Jerk torsion also occurs in Migraine, in brainstem lesions that affect the pathways for the vertical semicircular canals, and occasionally in lesions of the cerebellar nodulus.
In midbrain lesions, the nystagmus is related to the drivers for torsion in the ocular motor nucleus (i.e. III) and related structures such as the interstitial nucleus of Cajal. Small amounts of jerk torsional nystagmus may last for years. In midbrain lesions, vertical saccades are often slowed. (Helmchen et al, 2002).
Movie of mixed jerk torsion and shimmering pendular (9 meg)

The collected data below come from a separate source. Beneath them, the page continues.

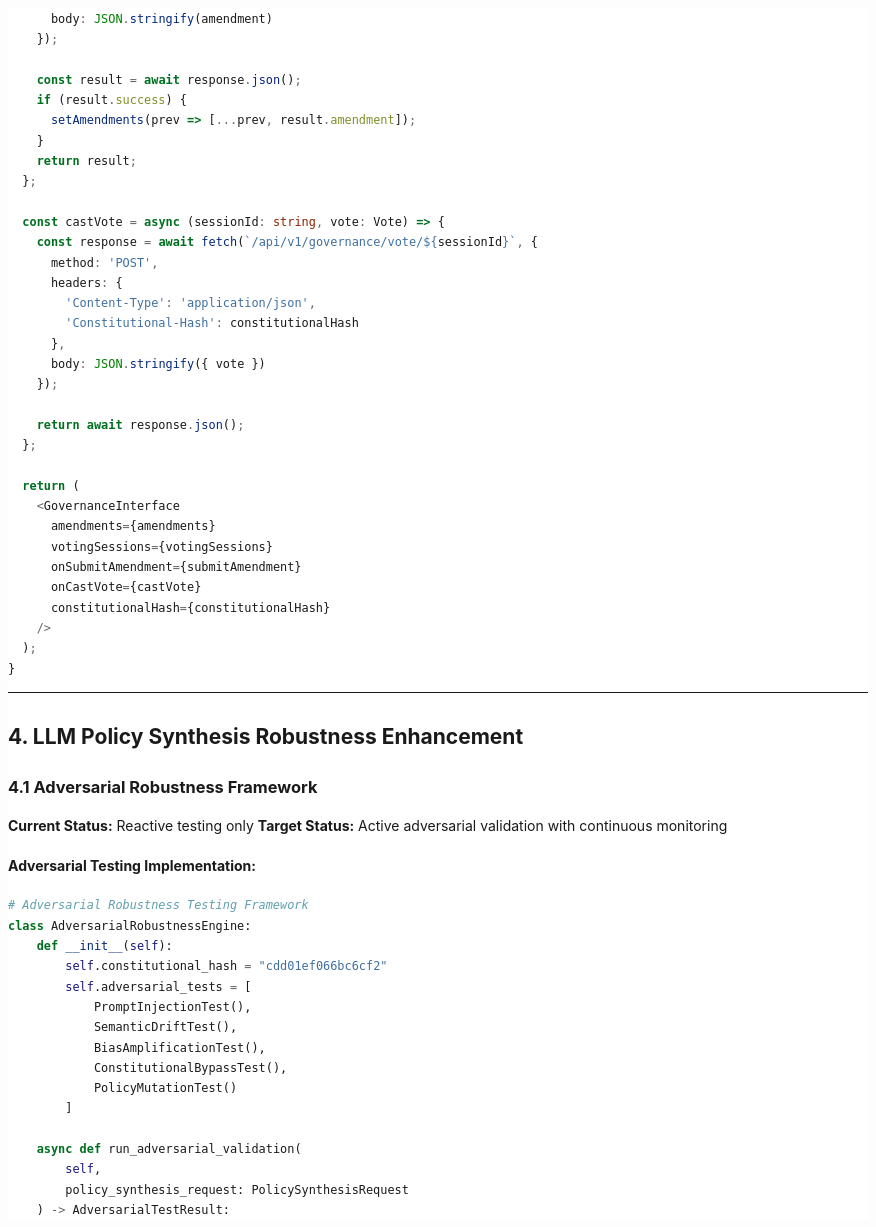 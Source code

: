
 ```typescript
      body: JSON.stringify(amendment)
    });
    
    const result = await response.json();
    if (result.success) {
      setAmendments(prev => [...prev, result.amendment]);
    }
    return result;
  };
  
  const castVote = async (sessionId: string, vote: Vote) => {
    const response = await fetch(`/api/v1/governance/vote/${sessionId}`, {
      method: 'POST',
      headers: {
        'Content-Type': 'application/json',
        'Constitutional-Hash': constitutionalHash
      },
      body: JSON.stringify({ vote })
    });
    
    return await response.json();
  };
  
  return (
    <GovernanceInterface
      amendments={amendments}
      votingSessions={votingSessions}
      onSubmitAmendment={submitAmendment}
      onCastVote={castVote}
      constitutionalHash={constitutionalHash}
    />
  );
}
```

---

## 4. LLM Policy Synthesis Robustness Enhancement

### 4.1 Adversarial Robustness Framework

**Current Status:** Reactive testing only
**Target Status:** Active adversarial validation with continuous monitoring

#### Adversarial Testing Implementation:

```python
# Adversarial Robustness Testing Framework
class AdversarialRobustnessEngine:
    def __init__(self):
        self.constitutional_hash = "cdd01ef066bc6cf2"
        self.adversarial_tests = [
            PromptInjectionTest(),
            SemanticDriftTest(),
            BiasAmplificationTest(),
            ConstitutionalBypassTest(),
            PolicyMutationTest()
        ]
        
    async def run_adversarial_validation(
        self,
        policy_synthesis_request: PolicySynthesisRequest
    ) -> AdversarialTestResult:
```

Midbrain Vascular malformation in patient with nystagmus shown above. Thalamic portion of same vascular malformation
In the case illustrated in the movie above, there was a large thalamic/midbrain vascular malformation combined with a vertical tropia, a torsional nystagmus (fast phases up and to the right), and a shimmering nystagmus resembing that of spasmus nutans. This was associated with strong vertigo. Voluntary vertical saccades were not possible but the vertical VOR was functional. There was no palatal myoclonus.
Many of these patients with thalamic vascular lesions have a similar torsional jerk nystagmus. We have not previously seen a shimmering nystagmus like this in this context.
Torsion is not easily measured. Most practical in 2016, is just to make a video recording with an infrared camera. Scleral eye coil recordings can potentially do a far better job, but it is generally impractical to maintain a system like this for the rare occasions where it is useful.
Contemporary VENG systems do a fairly good job of recording horizontal and vertical but have no capability of recording torsion. A "trick" to get torsion on paper, is to have the person with purely torsional nystagmus to look to the side or vertically. Torsional movement of the eyes is intrinsically in "eye in head" coordinates, rather than "moving with eye" coordinates. In other words, when one looks to the side, the eyeball (the sphere) continues to twist, but the pupil (which has been carried by the eye) now picks up some horizontal or vertical movement. One doesn't need to get too technical about this, but horizontal eye displacement results in vertical pupil movement, and vertical, horizontal. This trick can be used to record torsion.
The recording above is from a patient with a rapid pure-torsional pendular nystagmus, who was looking far to one side.